Figure 6.

Defects in insulin signaling in mouse macrophages increase oxLDL binding and CD36 protein expression. (A) Ex vivo effects of chronic high-dose insulin on insulin receptor β-subunit (far left) and CD36 protein expression (middle panels), and oxLDL binding to WT and ob/ob macrophages (far right). Macrophages were incubated with (+) or without (–) insulin (200 nM) for 1 day. Cells were used for oxLDL binding assays or Western analysis with the indicated antibodies. (B) The increase in CD36 protein expression in WT macrophages by the PI3 kinase inhibitor wortmannin is dose dependent. WT or ob/ob macrophages were treated with wortmannin at the indicated concentrations or another inhibitor, LY294002 (LY; 10 μM), for 1 day, followed by protein extraction and Western analysis (left) and by oxLDL binding assays with fucoidan (50 μg/ml) in the binding buffer (right). Inhibition of the insulin receptor effector PI3 kinase results in an increase in oxLDL binding to macrophages. (C) TNF-α has no effect on CD36 protein expression.

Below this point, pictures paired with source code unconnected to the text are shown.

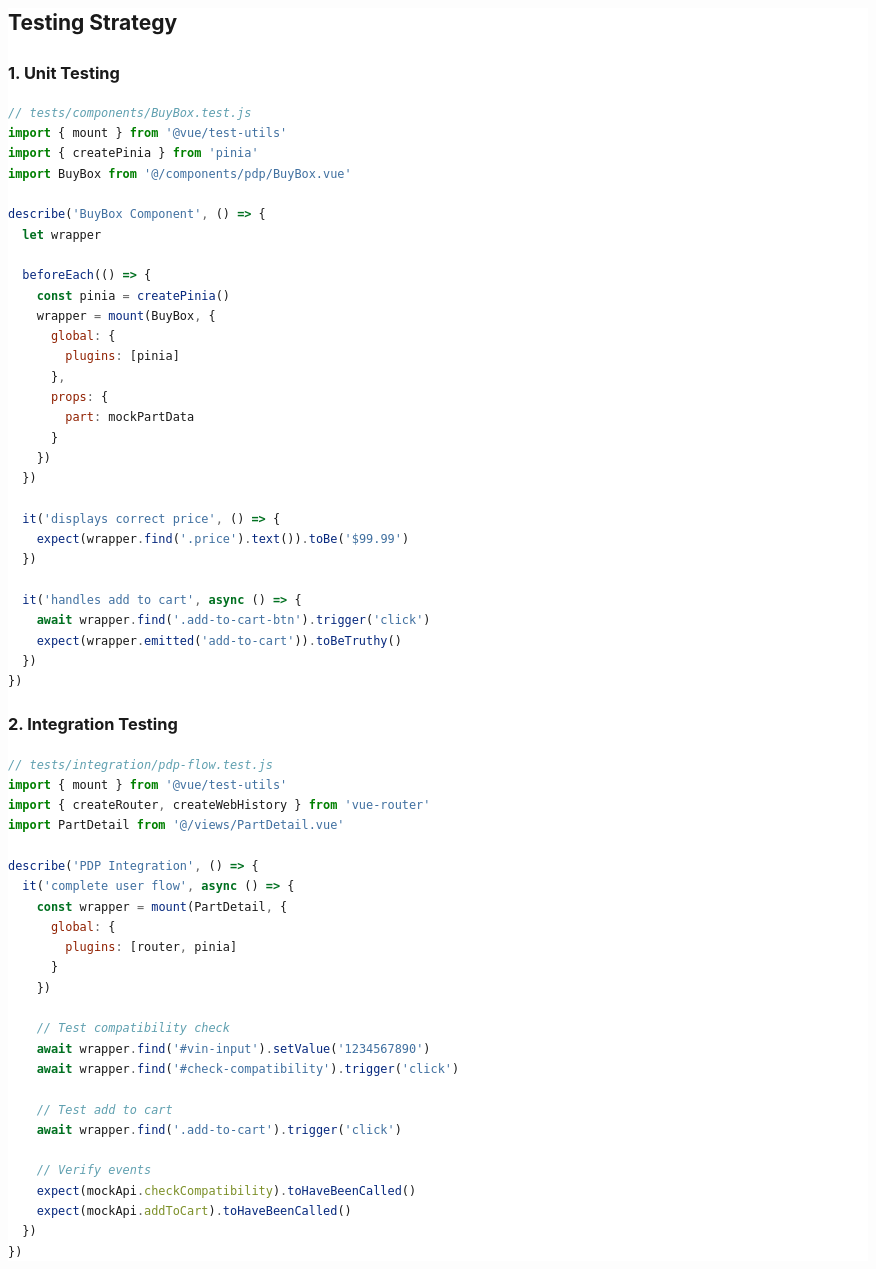
## Testing Strategy

### 1. Unit Testing
```javascript
// tests/components/BuyBox.test.js
import { mount } from '@vue/test-utils'
import { createPinia } from 'pinia'
import BuyBox from '@/components/pdp/BuyBox.vue'

describe('BuyBox Component', () => {
  let wrapper
  
  beforeEach(() => {
    const pinia = createPinia()
    wrapper = mount(BuyBox, {
      global: {
        plugins: [pinia]
      },
      props: {
        part: mockPartData
      }
    })
  })
  
  it('displays correct price', () => {
    expect(wrapper.find('.price').text()).toBe('$99.99')
  })
  
  it('handles add to cart', async () => {
    await wrapper.find('.add-to-cart-btn').trigger('click')
    expect(wrapper.emitted('add-to-cart')).toBeTruthy()
  })
})
```

### 2. Integration Testing
```javascript
// tests/integration/pdp-flow.test.js
import { mount } from '@vue/test-utils'
import { createRouter, createWebHistory } from 'vue-router'
import PartDetail from '@/views/PartDetail.vue'

describe('PDP Integration', () => {
  it('complete user flow', async () => {
    const wrapper = mount(PartDetail, {
      global: {
        plugins: [router, pinia]
      }
    })
    
    // Test compatibility check
    await wrapper.find('#vin-input').setValue('1234567890')
    await wrapper.find('#check-compatibility').trigger('click')
    
    // Test add to cart
    await wrapper.find('.add-to-cart').trigger('click')
    
    // Verify events
    expect(mockApi.checkCompatibility).toHaveBeenCalled()
    expect(mockApi.addToCart).toHaveBeenCalled()
  })
})
```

WT macrophages were treated with LY294002 (LY; 10 μM) or TNF-α (10 ng/ml) for 1 day. Total lysates were prepared and Western analysis was performed. (D) CD36 protein expression is reduced by 10% FBS in ob/ob and WT macrophages. Insulin receptors are increased under this condition. All experiments were performed with pooled macrophages isolated from three to six mice of each strain indicated. One experiment representative of three independent experiments is shown.